Forum Moderators: phranque

Message Too Old, No Replies

A Close to perfect .htaccess ban list - Part 4

Update?

         

slatz

7:55 pm on Oct 26, 2004 (gmt 0)

10+ Year Member



Moderator's note: This thread is a combination of two concurrent threads continuing from the A Close to perfect .htaccess ban list - Part 3 [webmasterworld.com] discussion.
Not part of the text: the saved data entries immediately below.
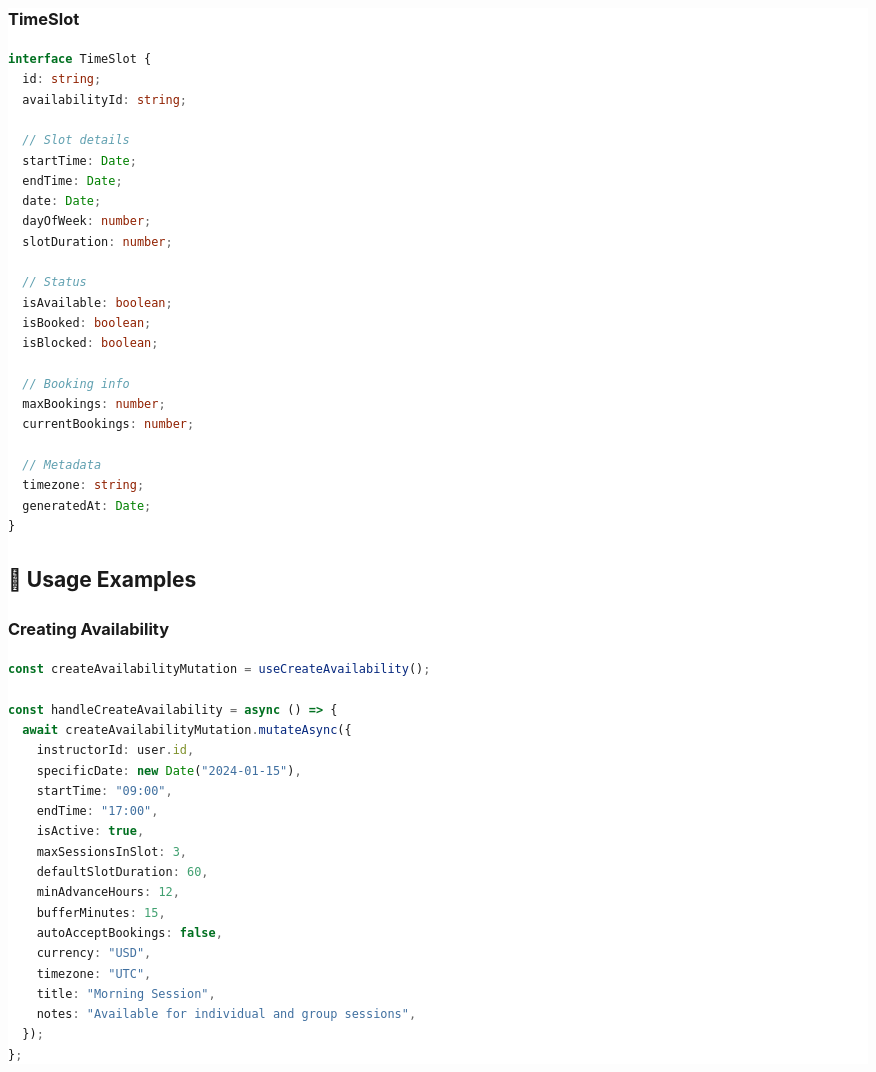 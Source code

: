### TimeSlot

```typescript
interface TimeSlot {
  id: string;
  availabilityId: string;

  // Slot details
  startTime: Date;
  endTime: Date;
  date: Date;
  dayOfWeek: number;
  slotDuration: number;

  // Status
  isAvailable: boolean;
  isBooked: boolean;
  isBlocked: boolean;

  // Booking info
  maxBookings: number;
  currentBookings: number;

  // Metadata
  timezone: string;
  generatedAt: Date;
}
```

## 🚀 Usage Examples

### Creating Availability

```typescript
const createAvailabilityMutation = useCreateAvailability();

const handleCreateAvailability = async () => {
  await createAvailabilityMutation.mutateAsync({
    instructorId: user.id,
    specificDate: new Date("2024-01-15"),
    startTime: "09:00",
    endTime: "17:00",
    isActive: true,
    maxSessionsInSlot: 3,
    defaultSlotDuration: 60,
    minAdvanceHours: 12,
    bufferMinutes: 15,
    autoAcceptBookings: false,
    currency: "USD",
    timezone: "UTC",
    title: "Morning Session",
    notes: "Available for individual and group sessions",
  });
};
```
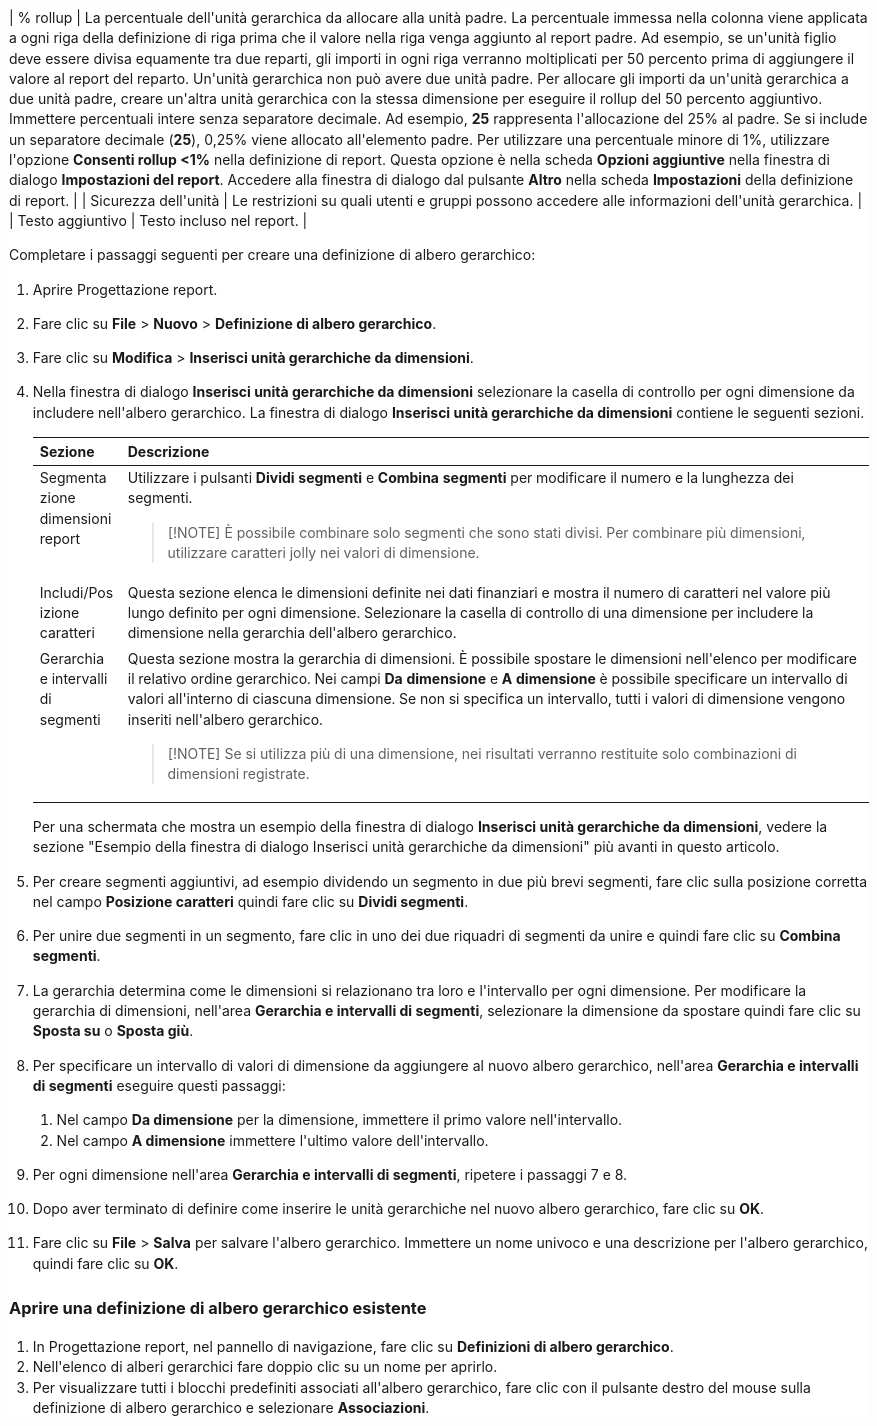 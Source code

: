 | % rollup              | La percentuale dell'unità gerarchica da allocare alla unità padre. La percentuale immessa nella colonna viene applicata a ogni riga della definizione di riga prima che il valore nella riga venga aggiunto al report padre. Ad esempio, se un'unità figlio deve essere divisa equamente tra due reparti, gli importi in ogni riga verranno moltiplicati per 50 percento prima di aggiungere il valore al report del reparto. Un'unità gerarchica non può avere due unità padre. Per allocare gli importi da un'unità gerarchica a due unità padre, creare un'altra unità gerarchica con la stessa dimensione per eseguire il rollup del 50 percento aggiuntivo. Immettere percentuali intere senza separatore decimale. Ad esempio, **25** rappresenta l'allocazione del 25% al padre. Se si include un separatore decimale (**25**), 0,25% viene allocato all'elemento padre. Per utilizzare una percentuale minore di 1%, utilizzare l'opzione **Consenti rollup &lt;1%** nella definizione di report. Questa opzione è nella scheda **Opzioni aggiuntive** nella finestra di dialogo **Impostazioni del report**. Accedere alla finestra di dialogo dal pulsante **Altro** nella scheda **Impostazioni** della definizione di report. |
| Sicurezza dell'unità         | Le restrizioni su quali utenti e gruppi possono accedere alle informazioni dell'unità gerarchica. |
| Testo aggiuntivo       | Testo incluso nel report. |

Completare i passaggi seguenti per creare una definizione di albero gerarchico:

1. Aprire Progettazione report.
2. Fare clic su **File** &gt; **Nuovo** &gt; **Definizione di albero gerarchico**.
3. Fare clic su **Modifica** &gt; **Inserisci unità gerarchiche da dimensioni**.
4. Nella finestra di dialogo **Inserisci unità gerarchiche da dimensioni** selezionare la casella di controllo per ogni dimensione da includere nell'albero gerarchico. La finestra di dialogo **Inserisci unità gerarchiche da dimensioni** contiene le seguenti sezioni.

    | Sezione                          | Descrizione |
    |----------------------------------|-------------|
    | Segmentazione dimensioni report | Utilizzare i pulsanti **Dividi segmenti** e **Combina segmenti** per modificare il numero e la lunghezza dei segmenti.<blockquote>[!NOTE] È possibile combinare solo segmenti che sono stati divisi. Per combinare più dimensioni, utilizzare caratteri jolly nei valori di dimensione.</blockquote> |
    | Includi/Posizione caratteri       | Questa sezione elenca le dimensioni definite nei dati finanziari e mostra il numero di caratteri nel valore più lungo definito per ogni dimensione. Selezionare la casella di controllo di una dimensione per includere la dimensione nella gerarchia dell'albero gerarchico. |
    | Gerarchia e intervalli di segmenti     | Questa sezione mostra la gerarchia di dimensioni. È possibile spostare le dimensioni nell'elenco per modificare il relativo ordine gerarchico. Nei campi **Da dimensione** e **A dimensione** è possibile specificare un intervallo di valori all'interno di ciascuna dimensione. Se non si specifica un intervallo, tutti i valori di dimensione vengono inseriti nell'albero gerarchico.<blockquote>[!NOTE] Se si utilizza più di una dimensione, nei risultati verranno restituite solo combinazioni di dimensioni registrate.</blockquote> |

    Per una schermata che mostra un esempio della finestra di dialogo **Inserisci unità gerarchiche da dimensioni**, vedere la sezione "Esempio della finestra di dialogo Inserisci unità gerarchiche da dimensioni" più avanti in questo articolo.

5. Per creare segmenti aggiuntivi, ad esempio dividendo un segmento in due più brevi segmenti, fare clic sulla posizione corretta nel campo **Posizione caratteri** quindi fare clic su **Dividi segmenti**.
6. Per unire due segmenti in un segmento, fare clic in uno dei due riquadri di segmenti da unire e quindi fare clic su **Combina segmenti**.
7. La gerarchia determina come le dimensioni si relazionano tra loro e l'intervallo per ogni dimensione. Per modificare la gerarchia di dimensioni, nell'area **Gerarchia e intervalli di segmenti**, selezionare la dimensione da spostare quindi fare clic su **Sposta su** o **Sposta giù**.
8. Per specificare un intervallo di valori di dimensione da aggiungere al nuovo albero gerarchico, nell'area **Gerarchia e intervalli di segmenti** eseguire questi passaggi:

    1. Nel campo **Da dimensione** per la dimensione, immettere il primo valore nell'intervallo.
    2. Nel campo **A dimensione** immettere l'ultimo valore dell'intervallo.

9. Per ogni dimensione nell'area **Gerarchia e intervalli di segmenti**, ripetere i passaggi 7 e 8.
10. Dopo aver terminato di definire come inserire le unità gerarchiche nel nuovo albero gerarchico, fare clic su **OK**.
11. Fare clic su **File** &gt; **Salva** per salvare l'albero gerarchico. Immettere un nome univoco e una descrizione per l'albero gerarchico, quindi fare clic su **OK**.

### <a name="open-an-existing-reporting-tree-definition"></a>Aprire una definizione di albero gerarchico esistente

1. In Progettazione report, nel pannello di navigazione, fare clic su **Definizioni di albero gerarchico**.
2. Nell'elenco di alberi gerarchici fare doppio clic su un nome per aprirlo.
3. Per visualizzare tutti i blocchi predefiniti associati all'albero gerarchico, fare clic con il pulsante destro del mouse sulla definizione di albero gerarchico e selezionare **Associazioni**.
Some of the posts are out of date order for that reason.

Does anyone have an updated .htaccess file for bad spiders and bots etc....?

The last post to "A Close to perfect .htaccess ban list - Part 3" was in April of 2003... a tad outdated to say the least.

I know toolman and superman were very helpul in that thread... which was awesome.....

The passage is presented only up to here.